= EXERCISE DIRECTIONS =
Transcribe, word for word and without additions, each line below from the one containing "routes are shared" through the one containing "### **Study Notes: OCI", both ends included.
• • • • •
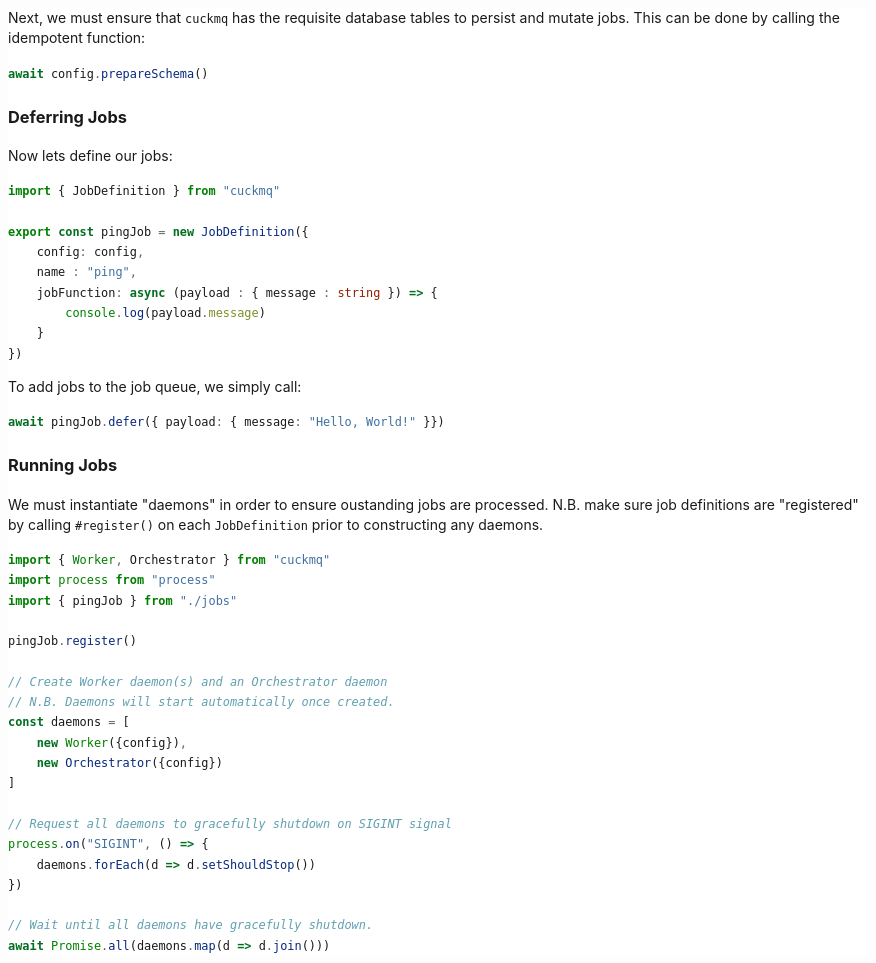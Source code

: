 Next, we must ensure that `cuckmq` has the requisite database tables to persist and mutate jobs. This can be done by calling the idempotent function:

```typescript
await config.prepareSchema()
```

### Deferring Jobs

Now lets define our jobs:

```typescript
import { JobDefinition } from "cuckmq"

export const pingJob = new JobDefinition({
    config: config,
    name : "ping",
    jobFunction: async (payload : { message : string }) => {
        console.log(payload.message)
    }
})
```
To add jobs to the job queue, we simply call:

```typescript
await pingJob.defer({ payload: { message: "Hello, World!" }})
```

### Running Jobs

We must instantiate "daemons" in order to ensure oustanding jobs are processed. N.B. make sure job definitions are "registered" by calling `#register()` on each `JobDefinition` prior to constructing any daemons.

```typescript
import { Worker, Orchestrator } from "cuckmq"
import process from "process"
import { pingJob } from "./jobs"

pingJob.register()

// Create Worker daemon(s) and an Orchestrator daemon
// N.B. Daemons will start automatically once created.
const daemons = [
    new Worker({config}),
    new Orchestrator({config})
]

// Request all daemons to gracefully shutdown on SIGINT signal
process.on("SIGINT", () => {
    daemons.forEach(d => d.setShouldStop())
})

// Wait until all daemons have gracefully shutdown.
await Promise.all(daemons.map(d => d.join()))
```
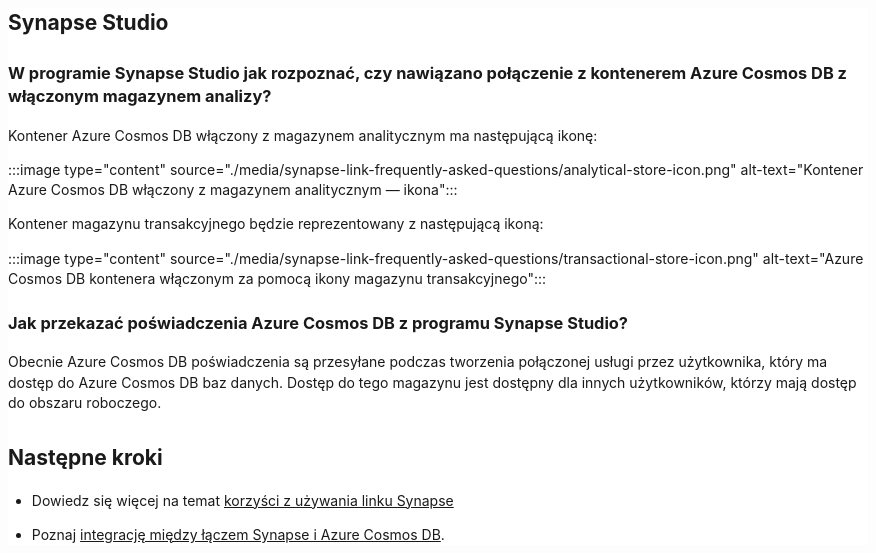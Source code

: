 ## <a name="synapse-studio"></a>Synapse Studio

### <a name="in-the-synapse-studio-how-do-i-recognize-if-im-connected-to-an-azure-cosmos-db-container-with-the-analytics-store-enabled"></a>W programie Synapse Studio jak rozpoznać, czy nawiązano połączenie z kontenerem Azure Cosmos DB z włączonym magazynem analizy?
Kontener Azure Cosmos DB włączony z magazynem analitycznym ma następującą ikonę:

:::image type="content" source="./media/synapse-link-frequently-asked-questions/analytical-store-icon.png" alt-text="Kontener Azure Cosmos DB włączony z magazynem analitycznym — ikona":::

Kontener magazynu transakcyjnego będzie reprezentowany z następującą ikoną:

:::image type="content" source="./media/synapse-link-frequently-asked-questions/transactional-store-icon.png" alt-text="Azure Cosmos DB kontenera włączonym za pomocą ikony magazynu transakcyjnego":::
 
### <a name="how-do-you-pass-azure-cosmos-db-credentials-from-synapse-studio"></a>Jak przekazać poświadczenia Azure Cosmos DB z programu Synapse Studio?
Obecnie Azure Cosmos DB poświadczenia są przesyłane podczas tworzenia połączonej usługi przez użytkownika, który ma dostęp do Azure Cosmos DB baz danych. Dostęp do tego magazynu jest dostępny dla innych użytkowników, którzy mają dostęp do obszaru roboczego.

## <a name="next-steps"></a>Następne kroki

* Dowiedz się więcej na temat [korzyści z używania linku Synapse](synapse-link.md#synapse-link-benefits)

* Poznaj [integrację między łączem Synapse i Azure Cosmos DB](synapse-link.md#synapse-link-integration).
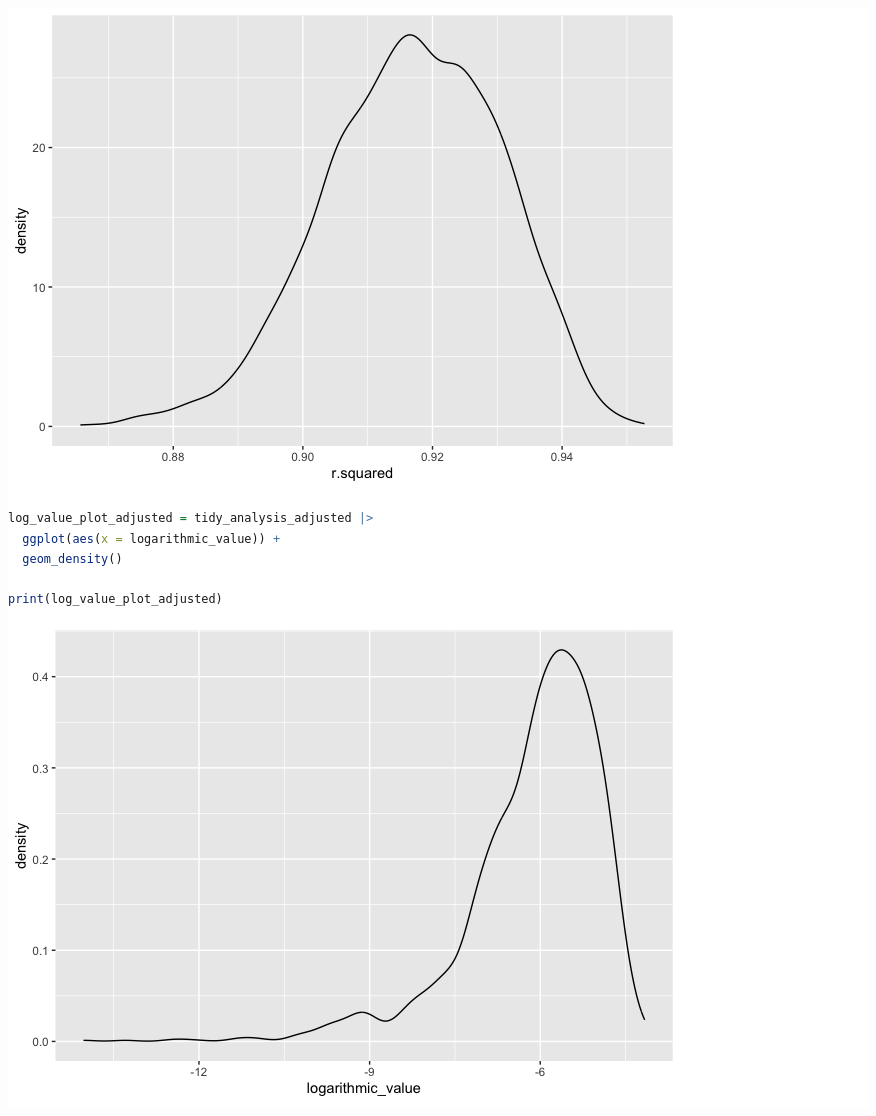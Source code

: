 ![](hw6_files/figure-gfm/Plotting%20the%20distribution%20of%20r-squared%20values-1.png)

``` r
log_value_plot_adjusted = tidy_analysis_adjusted |>
  ggplot(aes(x = logarithmic_value)) +
  geom_density()

print(log_value_plot_adjusted)
```

![](hw6_files/figure-gfm/Plotting%20the%20distribution%20of%20the%20logarithmic%20value-1.png)
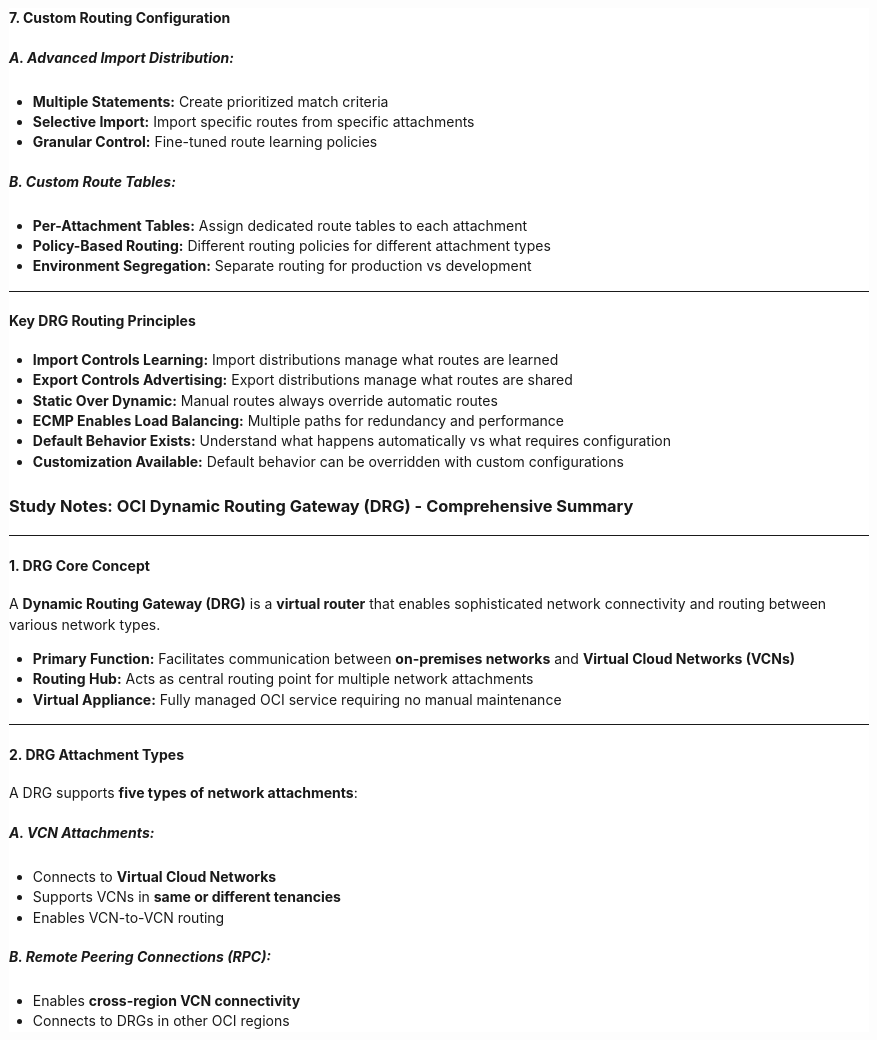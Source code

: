 #### **7. Custom Routing Configuration**

##### **A. Advanced Import Distribution:**
*   **Multiple Statements:** Create prioritized match criteria
*   **Selective Import:** Import specific routes from specific attachments
*   **Granular Control:** Fine-tuned route learning policies

##### **B. Custom Route Tables:**
*   **Per-Attachment Tables:** Assign dedicated route tables to each attachment
*   **Policy-Based Routing:** Different routing policies for different attachment types
*   **Environment Segregation:** Separate routing for production vs development

---

#### **Key DRG Routing Principles**

*   **Import Controls Learning:** Import distributions manage what routes are learned
*   **Export Controls Advertising:** Export distributions manage what routes are shared
*   **Static Over Dynamic:** Manual routes always override automatic routes
*   **ECMP Enables Load Balancing:** Multiple paths for redundancy and performance
*   **Default Behavior Exists:** Understand what happens automatically vs what requires configuration
*   **Customization Available:** Default behavior can be overridden with custom configurations


### **Study Notes: OCI Dynamic Routing Gateway (DRG) - Comprehensive Summary**

---

#### **1. DRG Core Concept**

A **Dynamic Routing Gateway (DRG)** is a **virtual router** that enables sophisticated network connectivity and routing between various network types.

*   **Primary Function:** Facilitates communication between **on-premises networks** and **Virtual Cloud Networks (VCNs)**
*   **Routing Hub:** Acts as central routing point for multiple network attachments
*   **Virtual Appliance:** Fully managed OCI service requiring no manual maintenance

---

#### **2. DRG Attachment Types**

A DRG supports **five types of network attachments**:

##### **A. VCN Attachments:**
*   Connects to **Virtual Cloud Networks**
*   Supports VCNs in **same or different tenancies**
*   Enables VCN-to-VCN routing

##### **B. Remote Peering Connections (RPC):**
*   Enables **cross-region VCN connectivity**
*   Connects to DRGs in other OCI regions
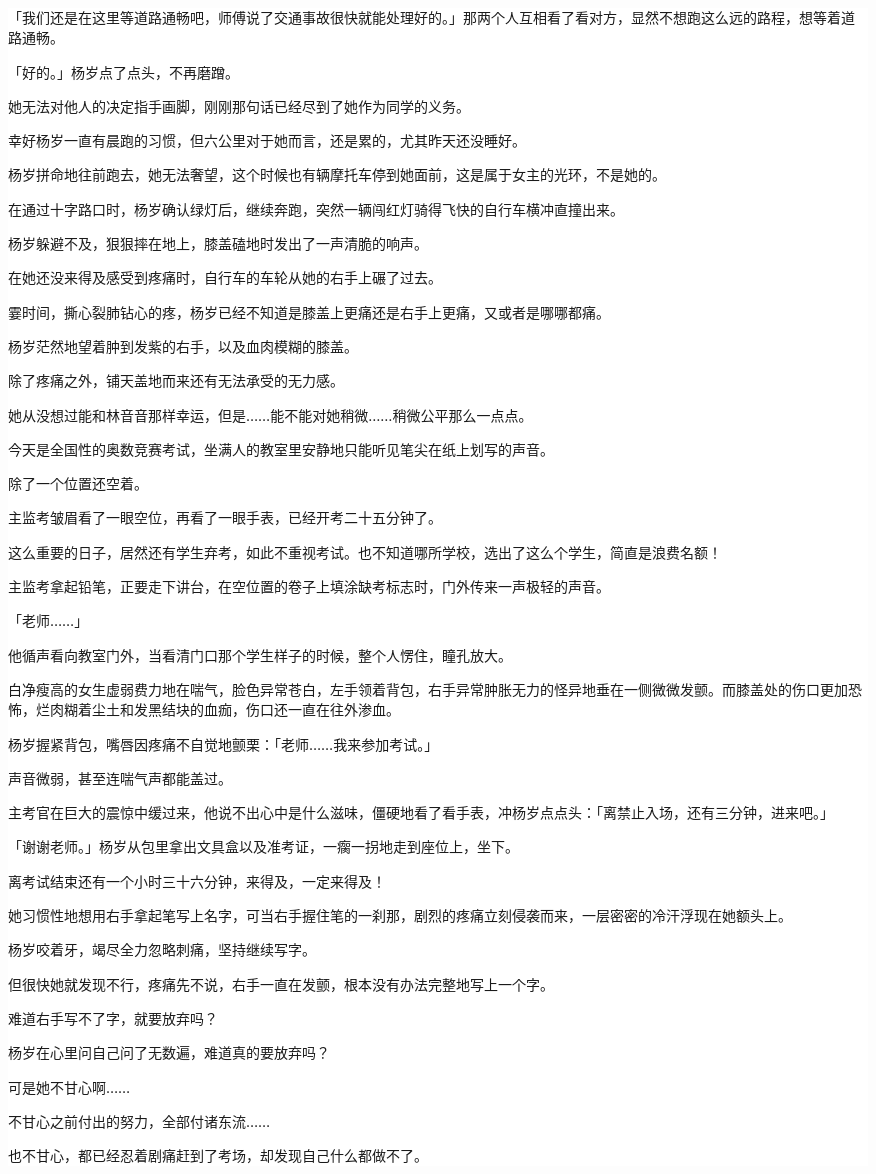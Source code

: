 「我们还是在这里等道路通畅吧，师傅说了交通事故很快就能处理好的。」那两个人互相看了看对方，显然不想跑这么远的路程，想等着道路通畅。

「好的。」杨岁点了点头，不再磨蹭。

她无法对他人的决定指手画脚，刚刚那句话已经尽到了她作为同学的义务。

幸好杨岁一直有晨跑的习惯，但六公里对于她而言，还是累的，尤其昨天还没睡好。

杨岁拼命地往前跑去，她无法奢望，这个时候也有辆摩托车停到她面前，这是属于女主的光环，不是她的。

在通过十字路口时，杨岁确认绿灯后，继续奔跑，突然一辆闯红灯骑得飞快的自行车横冲直撞出来。

杨岁躲避不及，狠狠摔在地上，膝盖磕地时发出了一声清脆的响声。

在她还没来得及感受到疼痛时，自行车的车轮从她的右手上碾了过去。

霎时间，撕心裂肺钻心的疼，杨岁已经不知道是膝盖上更痛还是右手上更痛，又或者是哪哪都痛。

杨岁茫然地望着肿到发紫的右手，以及血肉模糊的膝盖。

除了疼痛之外，铺天盖地而来还有无法承受的无力感。

她从没想过能和林音音那样幸运，但是……能不能对她稍微……稍微公平那么一点点。

今天是全国性的奥数竞赛考试，坐满人的教室里安静地只能听见笔尖在纸上划写的声音。

除了一个位置还空着。

主监考皱眉看了一眼空位，再看了一眼手表，已经开考二十五分钟了。

这么重要的日子，居然还有学生弃考，如此不重视考试。也不知道哪所学校，选出了这么个学生，简直是浪费名额！

主监考拿起铅笔，正要走下讲台，在空位置的卷子上填涂缺考标志时，门外传来一声极轻的声音。

「老师……」

他循声看向教室门外，当看清门口那个学生样子的时候，整个人愣住，瞳孔放大。

白净瘦高的女生虚弱费力地在喘气，脸色异常苍白，左手领着背包，右手异常肿胀无力的怪异地垂在一侧微微发颤。而膝盖处的伤口更加恐怖，烂肉糊着尘土和发黑结块的血痂，伤口还一直在往外渗血。

杨岁握紧背包，嘴唇因疼痛不自觉地颤栗：「老师……我来参加考试。」

声音微弱，甚至连喘气声都能盖过。

主考官在巨大的震惊中缓过来，他说不出心中是什么滋味，僵硬地看了看手表，冲杨岁点点头：「离禁止入场，还有三分钟，进来吧。」

「谢谢老师。」杨岁从包里拿出文具盒以及准考证，一瘸一拐地走到座位上，坐下。

离考试结束还有一个小时三十六分钟，来得及，一定来得及！

她习惯性地想用右手拿起笔写上名字，可当右手握住笔的一刹那，剧烈的疼痛立刻侵袭而来，一层密密的冷汗浮现在她额头上。

杨岁咬着牙，竭尽全力忽略刺痛，坚持继续写字。

但很快她就发现不行，疼痛先不说，右手一直在发颤，根本没有办法完整地写上一个字。

难道右手写不了字，就要放弃吗？

杨岁在心里问自己问了无数遍，难道真的要放弃吗？

可是她不甘心啊……

不甘心之前付出的努力，全部付诸东流……

也不甘心，都已经忍着剧痛赶到了考场，却发现自己什么都做不了。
• • • • •
= COMPLETED EXERCISE =
*   **Export Controls Advertising:** Export distributions manage what routes are shared
*   **Static Over Dynamic:** Manual routes always override automatic routes
*   **ECMP Enables Load Balancing:** Multiple paths for redundancy and performance
*   **Default Behavior Exists:** Understand what happens automatically vs what requires configuration
*   **Customization Available:** Default behavior can be overridden with custom configurations


### **Study Notes: OCI Dynamic Routing Gateway (DRG) - Comprehensive Summary**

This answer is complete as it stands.